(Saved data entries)
-- Opening Marker --
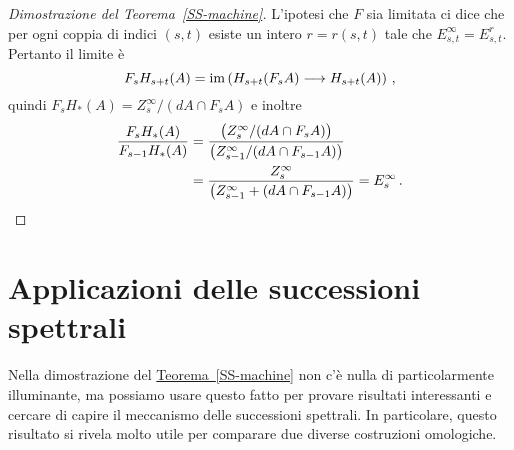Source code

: \begin{proof}[Dimostrazione del Teorema~\ref{SS-machine}]
		L'ipotesi che $F$ sia limitata ci dice che per ogni coppia di indici $(s,t)$
		esiste un intero $r = r(s,t)$ tale che $E^{\infty}_{s,t} = E^{r}_{s,t}$.
		Pertanto il limite è
		\begin{equation*}
			F_{s}H_{s+t}(A) = 
			\operatorname{im} \left( H_{s+t}(F_{s}A) \longrightarrow H_{s+t}(A) \right) \,,
		\end{equation*}
		quindi $F_{s}H_{*}(A) = Z^{\infty}_{s}/(dA \cap F_{s}A)$ e inoltre
		\begin{align*}
			\frac{F_{s}H_{*}(A)}{F_{s-1}H_{*}(A)}
			&= \frac{\big(Z_{s}^{\infty}/(dA \cap F_{s}A) \big)}{\big(Z_{s-1}^{\infty}/(dA \cap F_{s-1}A) \big)} \\
			&= \frac{Z_{s}^{\infty}}{\big(Z_{s-1}^{\infty} + (dA \cap F_{s-1}A) \big)} 
			= E^{\infty}_{s}\,. \qedhere
		\end{align*}
\end{proof}


\section{Applicazioni delle successioni spettrali}

Nella dimostrazione del \hyperref[SS-machine]{Teorema~\ref{SS-machine}}
non c'è nulla di particolarmente illuminante,
ma possiamo usare questo fatto per provare risultati interessanti
e cercare di capire il meccanismo delle successioni spettrali.
In particolare, questo risultato si rivela molto utile 
per comparare due diverse costruzioni omologiche.

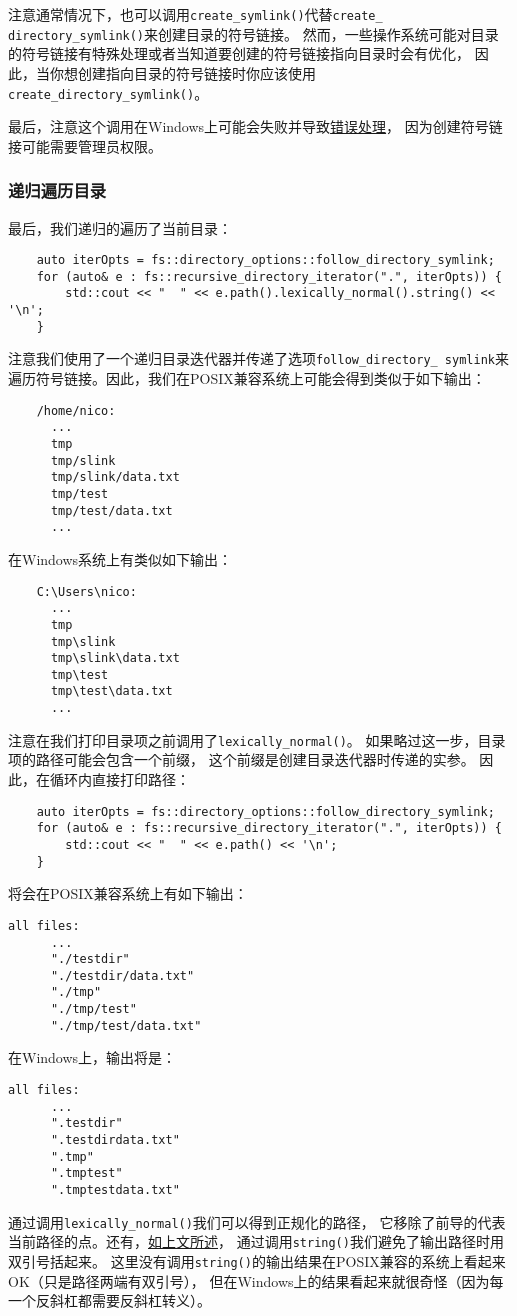 注意通常情况下，也可以调用\texttt{create\_symlink()}代替\texttt{create\_
directory\_symlink()}来创建目录的符号链接。
然而，一些操作系统可能对目录的符号链接有特殊处理或者当知道要创建的符号链接指向目录时会有优化，
因此，当你想创建指向目录的符号链接时你应该使用\texttt{create\_directory\_symlink()}。

最后，注意这个调用在Windows上可能会失败并导致\hyperref[创建链接失败]{错误处理}，
因为创建符号链接可能需要管理员权限。

\subsubsection{递归遍历目录}\label{ch20.1.3.5}
最后，我们递归的遍历了当前目录：
\begin{lstlisting}
    auto iterOpts = fs::directory_options::follow_directory_symlink;
    for (auto& e : fs::recursive_directory_iterator(".", iterOpts)) {
        std::cout << "  " << e.path().lexically_normal().string() << '\n';
    }
\end{lstlisting}
注意我们使用了一个递归目录迭代器并传递了选项\texttt{follow\_directory\_
symlink}来遍历符号链接。因此，我们在POSIX兼容系统上可能会得到类似于如下输出：
\begin{lstlisting}
    /home/nico:
      ...
      tmp
      tmp/slink
      tmp/slink/data.txt
      tmp/test
      tmp/test/data.txt
      ...
\end{lstlisting}
在Windows系统上有类似如下输出：
\begin{lstlisting}
    C:\Users\nico:
      ...
      tmp
      tmp\slink
      tmp\slink\data.txt
      tmp\test
      tmp\test\data.txt
      ...
\end{lstlisting}
注意在我们打印目录项之前调用了\texttt{lexically\_normal()}。
如果略过这一步，目录项的路径可能会包含一个前缀，
这个前缀是创建目录迭代器时传递的实参。
因此，在循环内直接打印路径：
\begin{lstlisting}
    auto iterOpts = fs::directory_options::follow_directory_symlink;
    for (auto& e : fs::recursive_directory_iterator(".", iterOpts)) {
        std::cout << "  " << e.path() << '\n';
    }
\end{lstlisting}
将会在POSIX兼容系统上有如下输出：
\begin{lstlisting}[stringstyle=\color{black}]
    all files:
      ...
      "./testdir"
      "./testdir/data.txt"
      "./tmp"
      "./tmp/test"
      "./tmp/test/data.txt"
\end{lstlisting}
在Windows上，输出将是：
\begin{lstlisting}[stringstyle=\color{black}]
    all files:
      ...
      ".testdir"
      ".testdirdata.txt"
      ".tmp"
      ".tmptest"
      ".tmptestdata.txt"
\end{lstlisting}
通过调用\texttt{lexically\_normal()}我们可以得到正规化的路径，
它移除了前导的代表当前路径的点。还有，\hyperref[ch20.1.1.1]{如上文所述}，
通过调用\texttt{string()}我们避免了输出路径时用双引号括起来。
这里没有调用\texttt{string()}的输出结果在POSIX兼容的系统上看起来OK（只是路径两端有双引号），
但在Windows上的结果看起来就很奇怪（因为每一个反斜杠都需要反斜杠转义）。

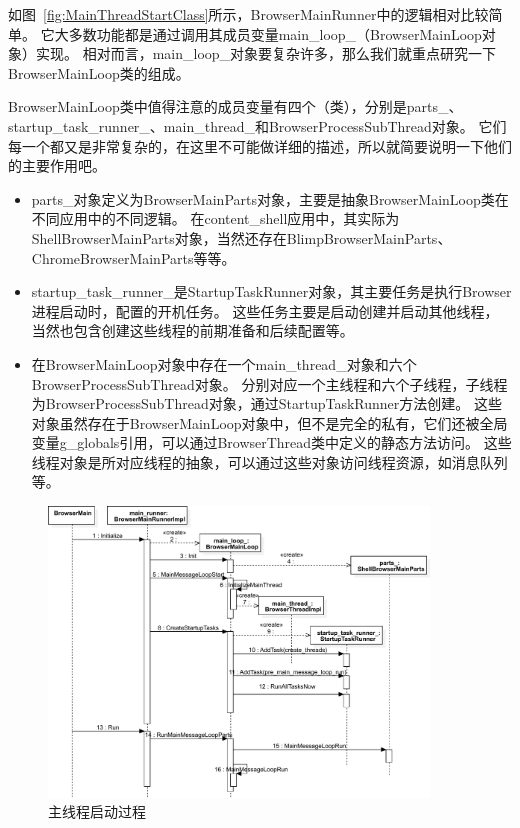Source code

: 如图~\ref{fig:MainThreadStartClass}所示，BrowserMainRunner中的逻辑相对比较简单。
它大多数功能都是通过调用其成员变量main\_loop\_（BrowserMainLoop对象）实现。
相对而言，main\_loop\_对象要复杂许多，那么我们就重点研究一下BrowserMainLoop类的组成。

BrowserMainLoop类中值得注意的成员变量有四个（类），分别是parts\_、startup\_task\_runner\_、main\_thread\_和BrowserProcessSubThread对象。
它们每一个都又是非常复杂的，在这里不可能做详细的描述，所以就简要说明一下他们的主要作用吧。
\begin{itemize}
  \item parts\_对象定义为BrowserMainParts对象，主要是抽象BrowserMainLoop类在不同应用中的不同逻辑。
  在content\_shell应用中，其实际为ShellBrowserMainParts对象，当然还存在BlimpBrowserMainParts、ChromeBrowserMainParts等等。
  \item startup\_task\_runner\_是StartupTaskRunner对象，其主要任务是执行Browser进程启动时，配置的开机任务。
  这些任务主要是启动创建并启动其他线程，当然也包含创建这些线程的前期准备和后续配置等。
  \item 在BrowserMainLoop对象中存在一个main\_thread\_对象和六个BrowserProcessSubThread对象。
  分别对应一个主线程和六个子线程，子线程为BrowserProcessSubThread对象，通过StartupTaskRunner方法创建。
  这些对象虽然存在于BrowserMainLoop对象中，但不是完全的私有，它们还被全局变量g\_globals引用，可以通过BrowserThread类中定义的静态方法访问。
  这些线程对象是所对应线程的抽象，可以通过这些对象访问线程资源，如消息队列等。
\end{itemize}

\begin{figure}[H] 
  \centering 
  \includegraphics[width=0.90\textwidth]{image/process_study/MainThreadStartSuquence.pdf} 
  \caption{主线程启动过程} \label{fig:MainThreadStartSuquence} 
\end{figure}

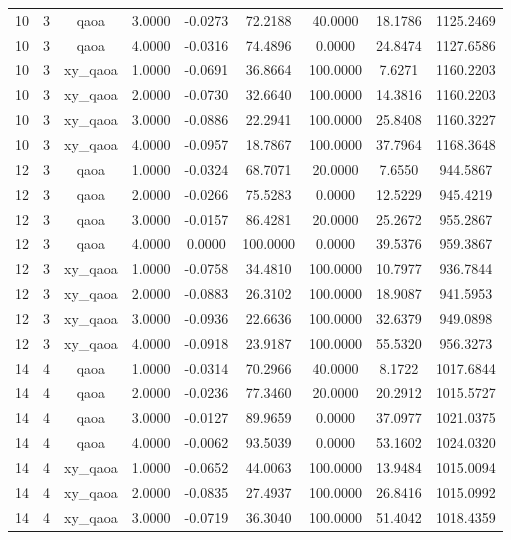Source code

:\begin{table}[htbp]
\begin{tabular}{ccccccccc}
    10 & 3 & qaoa & 3.0000 & -0.0273 & 72.2188 & 40.0000 & 18.1786 & 1125.2469 \\
    10 & 3 & qaoa & 4.0000 & -0.0316 & 74.4896 & 0.0000 & 24.8474 & 1127.6586 \\
    10 & 3 & xy\_qaoa & 1.0000 & -0.0691 & 36.8664 & 100.0000 & 7.6271 & 1160.2203 \\
    10 & 3 & xy\_qaoa & 2.0000 & -0.0730 & 32.6640 & 100.0000 & 14.3816 & 1160.2203 \\
    10 & 3 & xy\_qaoa & 3.0000 & -0.0886 & 22.2941 & 100.0000 & 25.8408 & 1160.3227 \\
    10 & 3 & xy\_qaoa & 4.0000 & -0.0957 & 18.7867 & 100.0000 & 37.7964 & 1168.3648 \\
    12 & 3 & qaoa & 1.0000 & -0.0324 & 68.7071 & 20.0000 & 7.6550 & 944.5867 \\
    12 & 3 & qaoa & 2.0000 & -0.0266 & 75.5283 & 0.0000 & 12.5229 & 945.4219 \\
    12 & 3 & qaoa & 3.0000 & -0.0157 & 86.4281 & 20.0000 & 25.2672 & 955.2867 \\
    12 & 3 & qaoa & 4.0000 & 0.0000 & 100.0000 & 0.0000 & 39.5376 & 959.3867 \\
    12 & 3 & xy\_qaoa & 1.0000 & -0.0758 & 34.4810 & 100.0000 & 10.7977 & 936.7844 \\
    12 & 3 & xy\_qaoa & 2.0000 & -0.0883 & 26.3102 & 100.0000 & 18.9087 & 941.5953 \\
    12 & 3 & xy\_qaoa & 3.0000 & -0.0936 & 22.6636 & 100.0000 & 32.6379 & 949.0898 \\
    12 & 3 & xy\_qaoa & 4.0000 & -0.0918 & 23.9187 & 100.0000 & 55.5320 & 956.3273 \\
    14 & 4 & qaoa & 1.0000 & -0.0314 & 70.2966 & 40.0000 & 8.1722 & 1017.6844 \\
    14 & 4 & qaoa & 2.0000 & -0.0236 & 77.3460 & 20.0000 & 20.2912 & 1015.5727 \\
    14 & 4 & qaoa & 3.0000 & -0.0127 & 89.9659 & 0.0000 & 37.0977 & 1021.0375 \\
    14 & 4 & qaoa & 4.0000 & -0.0062 & 93.5039 & 0.0000 & 53.1602 & 1024.0320 \\
    14 & 4 & xy\_qaoa & 1.0000 & -0.0652 & 44.0063 & 100.0000 & 13.9484 & 1015.0094 \\
    14 & 4 & xy\_qaoa & 2.0000 & -0.0835 & 27.4937 & 100.0000 & 26.8416 & 1015.0992 \\
    14 & 4 & xy\_qaoa & 3.0000 & -0.0719 & 36.3040 & 100.0000 & 51.4042 & 1018.4359 \\

\end{tabular}
\end{table}
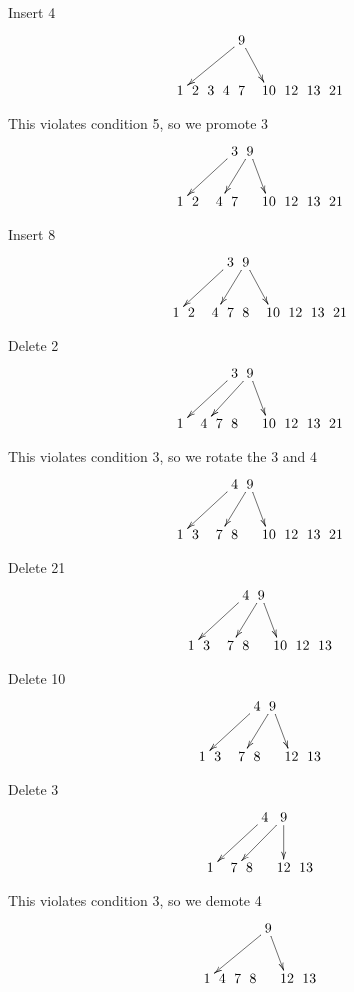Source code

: \documentclass[a4paper]{article}
\begin{document}
Insert 4\\
$$\xymatrix @C=0pt {
& &  &  &    &   & \ar[dllll] 9 \ar[drr] & &   &  &  \\
 &  & 1 & 2 & 3 & 4 & 7 &  & 10 & 12 & 13 & 21 &  &  \\
}$$

This violates condition 5, so we promote 3\\
$$\xymatrix @C=0pt {
& &  &  &    &   & \ar[dllll] 3 & \ar[dll] 9\ar[dr] &   &  &  \\
 &  & 1 & 2 &  & 4 & 7 &  & 10 & 12 & 13 & 21 &  &  \\
}$$

Insert 8\\
$$\xymatrix @C=0pt {
& &  &  &    &   & \ar[dllll] 3 & \ar[dll] 9\ar[drr] &   &  &  \\
 &  & 1 & 2 &  & 4 & 7 & 8 &  & 10 & 12 & 13 & 21 &  &  \\
}$$

Delete 2\\
$$\xymatrix @C=0pt {
& &  &  &    &   & \ar[dllll] 3 & \ar[dlll] 9\ar[dr] &   &  &  \\
 &  & 1 &  & 4 & 7 & 8 &  & 10 & 12 & 13 & 21 &  &  \\
}$$

This violates condition 3, so we rotate the 3 and 4\\
$$\xymatrix @C=0pt {
& &  &  &    &   & \ar[dllll] 4 & \ar[dll] 9\ar[dr] &   &  &  \\
 &  & 1 & 3 &  & 7 & 8 &  & 10 & 12 & 13 & 21 &  &  \\
}$$

Delete 21\\
$$\xymatrix @C=0pt {
& &  &  &    &   & \ar[dllll] 4 & \ar[dll] 9\ar[dr] &   &  &  \\
 &  & 1 & 3 &  & 7 & 8 &  & 10 & 12 & 13 &  &  \\
}$$

Delete 10\\
$$\xymatrix @C=0pt {
& &  &  &    &   & \ar[dllll] 4 & \ar[dll] 9\ar[dr] &   &  &  \\
 &  & 1 & 3 &  & 7 & 8 &  & 12 & 13 &  &  \\
}$$

Delete 3\\
$$\xymatrix @C=0pt {
& &  &  &    &   & \ar[dllll] 4 & \ar[dlll] 9\ar[d] &   &  &  \\
 &  & 1 &  & 7 & 8 &  & 12 & 13 &  &  \\
}$$

This violates condition 3, so we demote 4\\
$$\xymatrix @C=0pt {
& &  &  &    &   & \ar[dllll] 9 \ar[dr] & &   &  &  \\
 &  & 1 & 4 & 7 & 8 &  & 12 & 13 &  &  \\
}$$
\end{document}
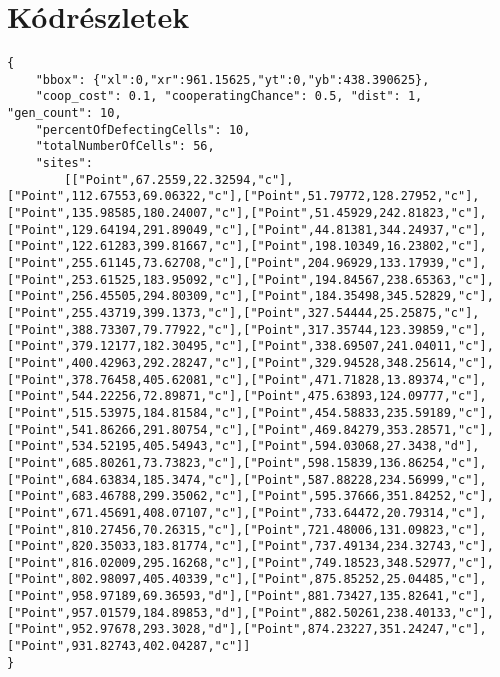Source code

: \chapter{Kódrészletek}
\label{ch:appendix}

\begin{lstlisting}[caption={A Kliens üzenete amikor egy szimulációt kér}, label={dataStructure}]
{
	"bbox": {"xl":0,"xr":961.15625,"yt":0,"yb":438.390625},
	"coop_cost": 0.1, "cooperatingChance": 0.5, "dist": 1, "gen_count": 10,
	"percentOfDefectingCells": 10,
	"totalNumberOfCells": 56,
	"sites":
		[["Point",67.2559,22.32594,"c"],["Point",112.67553,69.06322,"c"],["Point",51.79772,128.27952,"c"],["Point",135.98585,180.24007,"c"],["Point",51.45929,242.81823,"c"],["Point",129.64194,291.89049,"c"],["Point",44.81381,344.24937,"c"],["Point",122.61283,399.81667,"c"],["Point",198.10349,16.23802,"c"],["Point",255.61145,73.62708,"c"],["Point",204.96929,133.17939,"c"],["Point",253.61525,183.95092,"c"],["Point",194.84567,238.65363,"c"],["Point",256.45505,294.80309,"c"],["Point",184.35498,345.52829,"c"],["Point",255.43719,399.1373,"c"],["Point",327.54444,25.25875,"c"],["Point",388.73307,79.77922,"c"],["Point",317.35744,123.39859,"c"],["Point",379.12177,182.30495,"c"],["Point",338.69507,241.04011,"c"],["Point",400.42963,292.28247,"c"],["Point",329.94528,348.25614,"c"],["Point",378.76458,405.62081,"c"],["Point",471.71828,13.89374,"c"],["Point",544.22256,72.89871,"c"],["Point",475.63893,124.09777,"c"],["Point",515.53975,184.81584,"c"],["Point",454.58833,235.59189,"c"],["Point",541.86266,291.80754,"c"],["Point",469.84279,353.28571,"c"],["Point",534.52195,405.54943,"c"],["Point",594.03068,27.3438,"d"],["Point",685.80261,73.73823,"c"],["Point",598.15839,136.86254,"c"],["Point",684.63834,185.3474,"c"],["Point",587.88228,234.56999,"c"],["Point",683.46788,299.35062,"c"],["Point",595.37666,351.84252,"c"],["Point",671.45691,408.07107,"c"],["Point",733.64472,20.79314,"c"],["Point",810.27456,70.26315,"c"],["Point",721.48006,131.09823,"c"],["Point",820.35033,183.81774,"c"],["Point",737.49134,234.32743,"c"],["Point",816.02009,295.16268,"c"],["Point",749.18523,348.52977,"c"],["Point",802.98097,405.40339,"c"],["Point",875.85252,25.04485,"c"],["Point",958.97189,69.36593,"d"],["Point",881.73427,135.82641,"c"],["Point",957.01579,184.89853,"d"],["Point",882.50261,238.40133,"c"],["Point",952.97678,293.3028,"d"],["Point",874.23227,351.24247,"c"],["Point",931.82743,402.04287,"c"]]
}
\end{lstlisting}

\newpage


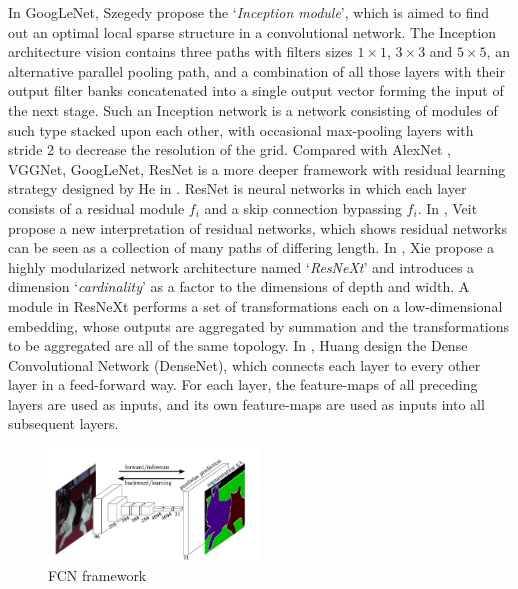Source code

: In GoogLeNet\cite{Szegedy-GoogLeNet}, Szegedy \etal propose the `\emph{Inception module}', which is aimed to find out an optimal local sparse structure in a convolutional network. The Inception architecture vision contains three paths with filters sizes $1 \times 1$, $3 \times 3$ and $5\times 5$, an alternative parallel pooling path, and a combination of all those layers with their output filter banks concatenated into a single output vector forming the input of the next stage.
Such an Inception network is a network consisting of modules of such type stacked upon each other, with occasional max-pooling layers with stride 2 to decrease the resolution of the grid.
Compared with AlexNet \cite{Krizhevsky2012ImageNet}, VGGNet\cite{Simonyan-VGG}, GoogLeNet\cite{Szegedy-GoogLeNet}, ResNet is a more deeper framework with residual learning strategy designed by He \etal in \cite{He-Resnet}. ResNet is neural networks in which each layer consists of a residual module $f_i$ and a skip connection bypassing $f_i$.
In \cite{veit2016residual}, Veit \etal propose a new interpretation of residual networks, which shows residual networks can be seen as a collection of many paths of differing length.
In \cite{xie2017aggregated}, Xie \etal propose a highly modularized network architecture named `\emph{ResNeXt}' and introduces a dimension `\emph{cardinality}' as a factor to the dimensions of depth and width. A module in ResNeXt performs a set of transformations each on a low-dimensional embedding, whose outputs are aggregated by summation and the transformations to be aggregated are all of the same topology.
In \cite{huang2016densely}, Huang \etal design the Dense Convolutional Network (DenseNet), which connects each layer
to every other layer in a feed-forward way. For each layer, the feature-maps of all preceding layers are used as inputs, and its own feature-maps are used as inputs into all subsequent layers.

\begin{figure}[ht]
    \centering
    \includegraphics[width=0.5\textwidth]{./figure/FCN.png}
    \caption{FCN framework}
    \label{FCN}
\end{figure}

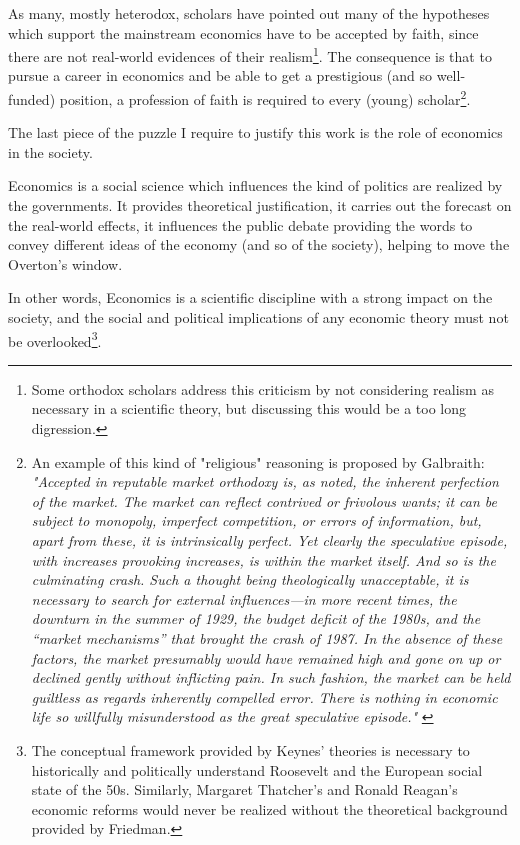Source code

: \documentclass[a4paper, headings=standardclasses]{scrartcl}
\begin{document}
As many, mostly heterodox, scholars have pointed out many of the hypotheses which support the mainstream economics have to be accepted by faith, since there are not real-world evidences of their realism\footnote{Some orthodox scholars address this criticism by not considering realism as necessary in a scientific theory, but discussing this would be a too long digression.}.
The consequence is that to pursue a career in economics and be able to get a prestigious (and so well-funded) position, a profession of faith is required to every (young) scholar\footnote{An example of this kind of "religious" reasoning is proposed by Galbraith: \textit{"Accepted in reputable market orthodoxy is, as noted, the inherent perfection of the market. The market can reflect contrived or frivolous wants; it can be subject to monopoly, imperfect competition, or errors of information, but, apart from these, it is intrinsically perfect. Yet clearly the speculative episode, with increases provoking increases, is within the market itself. And so is the culminating crash. Such a thought being theologically unacceptable, it is necessary to search for external influences—in more recent times, the downturn in the summer of 1929, the budget deficit of the 1980s, and the “market mechanisms” that brought the crash of 1987. In the absence of these factors, the market presumably would have remained high and gone on up or declined gently without inflicting pain. In such fashion, the market can be held guiltless as regards inherently compelled error. There is nothing in economic life so willfully misunderstood as the great speculative episode."} \parencite{galbraith1994}}.

The last piece of the puzzle I require to justify this work is the role of economics in the society.

Economics is a social science which influences the kind of politics are realized by the governments. It provides theoretical justification, it carries out the forecast on the real-world effects, it influences the public debate providing the words to convey different ideas of the economy (and so of the society), helping to move the Overton's window.

In other words, Economics is a scientific discipline with a strong impact on the society, and the social and political implications of any economic theory must not be overlooked\footnote{The conceptual framework provided by Keynes' theories is necessary to historically and politically understand Roosevelt and the European social state of the 50s. Similarly, Margaret Thatcher's and Ronald Reagan's economic reforms would never be realized without the theoretical background provided by Friedman.}.
\end{document}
-- Closing Marker --
WHAT YOU HAVE TO DO |
Search the entries above for the string "machine", and report each line where it occurs.

ANSWER TO THE PROBLEM |
: \begin{proof}[Dimostrazione del Teorema~\ref{SS-machine}]
Nella dimostrazione del \hyperref[SS-machine]{Teorema~\ref{SS-machine}}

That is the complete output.